→ **What to do**:
Transcribe exactly the line in which "#### 域名型（DV）免费 SSL 证书" occurs, plus every line that comes after it up to the end of the entries.

→ **Data under study**:
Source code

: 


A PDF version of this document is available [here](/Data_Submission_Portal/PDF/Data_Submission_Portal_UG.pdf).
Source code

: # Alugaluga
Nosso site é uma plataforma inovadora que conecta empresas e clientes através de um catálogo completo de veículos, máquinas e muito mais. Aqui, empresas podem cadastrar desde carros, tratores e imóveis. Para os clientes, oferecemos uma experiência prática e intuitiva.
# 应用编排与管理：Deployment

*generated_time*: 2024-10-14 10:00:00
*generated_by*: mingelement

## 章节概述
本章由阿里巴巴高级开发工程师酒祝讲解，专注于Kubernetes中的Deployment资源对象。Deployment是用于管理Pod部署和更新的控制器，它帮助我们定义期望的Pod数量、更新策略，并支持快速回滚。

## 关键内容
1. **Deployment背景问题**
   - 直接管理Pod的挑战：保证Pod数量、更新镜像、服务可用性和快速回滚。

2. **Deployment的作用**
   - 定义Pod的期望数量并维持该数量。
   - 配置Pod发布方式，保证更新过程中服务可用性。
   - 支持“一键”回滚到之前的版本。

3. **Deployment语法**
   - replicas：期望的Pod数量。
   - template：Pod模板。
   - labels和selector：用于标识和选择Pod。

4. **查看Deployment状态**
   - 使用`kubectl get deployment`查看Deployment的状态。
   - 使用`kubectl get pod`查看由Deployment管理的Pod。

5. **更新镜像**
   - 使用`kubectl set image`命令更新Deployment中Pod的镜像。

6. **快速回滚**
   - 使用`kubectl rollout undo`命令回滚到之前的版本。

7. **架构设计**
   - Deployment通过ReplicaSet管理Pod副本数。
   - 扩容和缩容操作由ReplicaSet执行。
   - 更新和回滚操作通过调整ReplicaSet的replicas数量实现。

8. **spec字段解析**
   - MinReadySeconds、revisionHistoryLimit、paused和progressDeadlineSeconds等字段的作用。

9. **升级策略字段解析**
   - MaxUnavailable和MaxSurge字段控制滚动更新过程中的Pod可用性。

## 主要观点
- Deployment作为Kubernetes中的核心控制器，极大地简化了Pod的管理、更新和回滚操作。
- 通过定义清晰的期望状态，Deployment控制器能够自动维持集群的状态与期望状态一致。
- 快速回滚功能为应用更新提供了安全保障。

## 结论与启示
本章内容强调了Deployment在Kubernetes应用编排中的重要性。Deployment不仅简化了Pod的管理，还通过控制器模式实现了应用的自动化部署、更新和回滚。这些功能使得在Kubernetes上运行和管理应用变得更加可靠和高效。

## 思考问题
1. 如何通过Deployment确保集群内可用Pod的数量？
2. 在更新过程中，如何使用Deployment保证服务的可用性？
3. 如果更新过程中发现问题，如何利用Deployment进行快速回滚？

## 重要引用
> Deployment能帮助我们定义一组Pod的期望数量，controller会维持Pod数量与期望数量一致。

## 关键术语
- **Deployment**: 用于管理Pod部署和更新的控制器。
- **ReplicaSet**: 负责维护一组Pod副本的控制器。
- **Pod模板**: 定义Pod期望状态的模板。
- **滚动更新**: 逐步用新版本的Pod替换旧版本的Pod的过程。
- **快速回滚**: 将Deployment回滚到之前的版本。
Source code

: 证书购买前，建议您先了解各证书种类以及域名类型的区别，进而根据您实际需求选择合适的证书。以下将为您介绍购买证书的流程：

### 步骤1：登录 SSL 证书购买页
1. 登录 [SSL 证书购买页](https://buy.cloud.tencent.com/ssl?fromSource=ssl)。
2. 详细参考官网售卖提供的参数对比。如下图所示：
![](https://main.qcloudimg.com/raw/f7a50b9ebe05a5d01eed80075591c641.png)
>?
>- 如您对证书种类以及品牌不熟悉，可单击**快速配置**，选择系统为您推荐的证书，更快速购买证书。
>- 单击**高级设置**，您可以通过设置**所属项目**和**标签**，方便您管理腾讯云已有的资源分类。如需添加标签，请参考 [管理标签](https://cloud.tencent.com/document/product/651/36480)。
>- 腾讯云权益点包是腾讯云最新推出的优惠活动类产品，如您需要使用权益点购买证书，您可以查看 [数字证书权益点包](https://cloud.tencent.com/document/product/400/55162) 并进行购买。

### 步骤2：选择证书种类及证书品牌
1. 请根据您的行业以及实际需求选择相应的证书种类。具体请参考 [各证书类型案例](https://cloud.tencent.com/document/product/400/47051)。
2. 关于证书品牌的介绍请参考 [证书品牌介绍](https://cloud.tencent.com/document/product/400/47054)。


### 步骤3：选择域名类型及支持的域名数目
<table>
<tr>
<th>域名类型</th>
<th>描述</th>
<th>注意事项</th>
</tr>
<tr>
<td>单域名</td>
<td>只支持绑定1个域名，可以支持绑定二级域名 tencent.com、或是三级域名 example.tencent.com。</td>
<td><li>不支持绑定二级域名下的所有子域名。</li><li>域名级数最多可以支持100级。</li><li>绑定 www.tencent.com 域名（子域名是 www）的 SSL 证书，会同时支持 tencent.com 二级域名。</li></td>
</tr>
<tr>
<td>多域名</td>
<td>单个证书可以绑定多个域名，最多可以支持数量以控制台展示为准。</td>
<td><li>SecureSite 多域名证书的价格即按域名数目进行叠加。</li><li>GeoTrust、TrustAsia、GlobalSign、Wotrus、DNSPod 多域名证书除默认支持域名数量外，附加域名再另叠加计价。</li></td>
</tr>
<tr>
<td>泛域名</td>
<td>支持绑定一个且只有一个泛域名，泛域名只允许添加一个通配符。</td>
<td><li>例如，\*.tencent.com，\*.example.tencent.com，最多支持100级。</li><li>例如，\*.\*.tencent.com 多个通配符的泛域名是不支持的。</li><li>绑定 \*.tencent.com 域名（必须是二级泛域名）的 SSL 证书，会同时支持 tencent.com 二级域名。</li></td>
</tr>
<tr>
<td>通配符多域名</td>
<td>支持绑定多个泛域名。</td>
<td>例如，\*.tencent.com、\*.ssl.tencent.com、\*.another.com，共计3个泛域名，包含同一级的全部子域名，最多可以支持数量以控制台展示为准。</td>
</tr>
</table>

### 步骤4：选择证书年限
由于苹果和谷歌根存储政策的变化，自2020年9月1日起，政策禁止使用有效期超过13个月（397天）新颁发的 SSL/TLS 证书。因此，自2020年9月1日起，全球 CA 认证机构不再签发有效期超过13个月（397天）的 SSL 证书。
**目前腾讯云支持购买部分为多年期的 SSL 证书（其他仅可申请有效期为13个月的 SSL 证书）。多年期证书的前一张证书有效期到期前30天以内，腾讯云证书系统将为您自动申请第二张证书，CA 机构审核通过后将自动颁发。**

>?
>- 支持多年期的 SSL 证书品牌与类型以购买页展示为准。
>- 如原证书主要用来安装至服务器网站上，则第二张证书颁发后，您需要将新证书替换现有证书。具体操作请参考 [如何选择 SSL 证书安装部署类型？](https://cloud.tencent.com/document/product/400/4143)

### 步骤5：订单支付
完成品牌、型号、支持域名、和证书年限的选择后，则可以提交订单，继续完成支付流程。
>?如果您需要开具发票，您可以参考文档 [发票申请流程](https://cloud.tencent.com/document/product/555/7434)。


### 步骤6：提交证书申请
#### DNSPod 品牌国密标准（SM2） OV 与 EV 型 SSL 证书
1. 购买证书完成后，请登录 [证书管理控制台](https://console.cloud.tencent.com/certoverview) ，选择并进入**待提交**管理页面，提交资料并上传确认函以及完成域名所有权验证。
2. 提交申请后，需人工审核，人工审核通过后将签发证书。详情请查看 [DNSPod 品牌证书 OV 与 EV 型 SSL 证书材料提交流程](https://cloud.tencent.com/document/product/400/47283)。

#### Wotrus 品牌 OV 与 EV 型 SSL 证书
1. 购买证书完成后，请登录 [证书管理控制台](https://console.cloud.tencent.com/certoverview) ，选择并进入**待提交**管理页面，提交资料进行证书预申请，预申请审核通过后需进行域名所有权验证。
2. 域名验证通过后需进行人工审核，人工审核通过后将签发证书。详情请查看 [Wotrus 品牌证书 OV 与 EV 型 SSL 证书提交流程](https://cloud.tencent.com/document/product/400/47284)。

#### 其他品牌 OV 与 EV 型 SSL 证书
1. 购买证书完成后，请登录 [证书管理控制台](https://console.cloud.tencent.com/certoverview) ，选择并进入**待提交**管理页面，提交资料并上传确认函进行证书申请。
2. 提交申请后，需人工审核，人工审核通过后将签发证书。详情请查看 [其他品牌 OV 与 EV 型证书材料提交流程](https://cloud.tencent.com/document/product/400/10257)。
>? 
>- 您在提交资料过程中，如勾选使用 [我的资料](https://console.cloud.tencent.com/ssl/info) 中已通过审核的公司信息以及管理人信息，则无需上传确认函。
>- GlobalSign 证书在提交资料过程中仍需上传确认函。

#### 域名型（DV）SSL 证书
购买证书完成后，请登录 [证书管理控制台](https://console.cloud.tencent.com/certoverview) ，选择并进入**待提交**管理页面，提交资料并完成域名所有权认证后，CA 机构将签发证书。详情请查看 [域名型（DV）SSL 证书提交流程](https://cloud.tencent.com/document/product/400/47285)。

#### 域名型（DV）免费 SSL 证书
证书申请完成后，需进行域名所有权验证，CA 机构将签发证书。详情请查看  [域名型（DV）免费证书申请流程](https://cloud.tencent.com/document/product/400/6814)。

→ **Exercise response**:
#### 域名型（DV）免费 SSL 证书
证书申请完成后，需进行域名所有权验证，CA 机构将签发证书。详情请查看  [域名型（DV）免费证书申请流程](https://cloud.tencent.com/document/product/400/6814)。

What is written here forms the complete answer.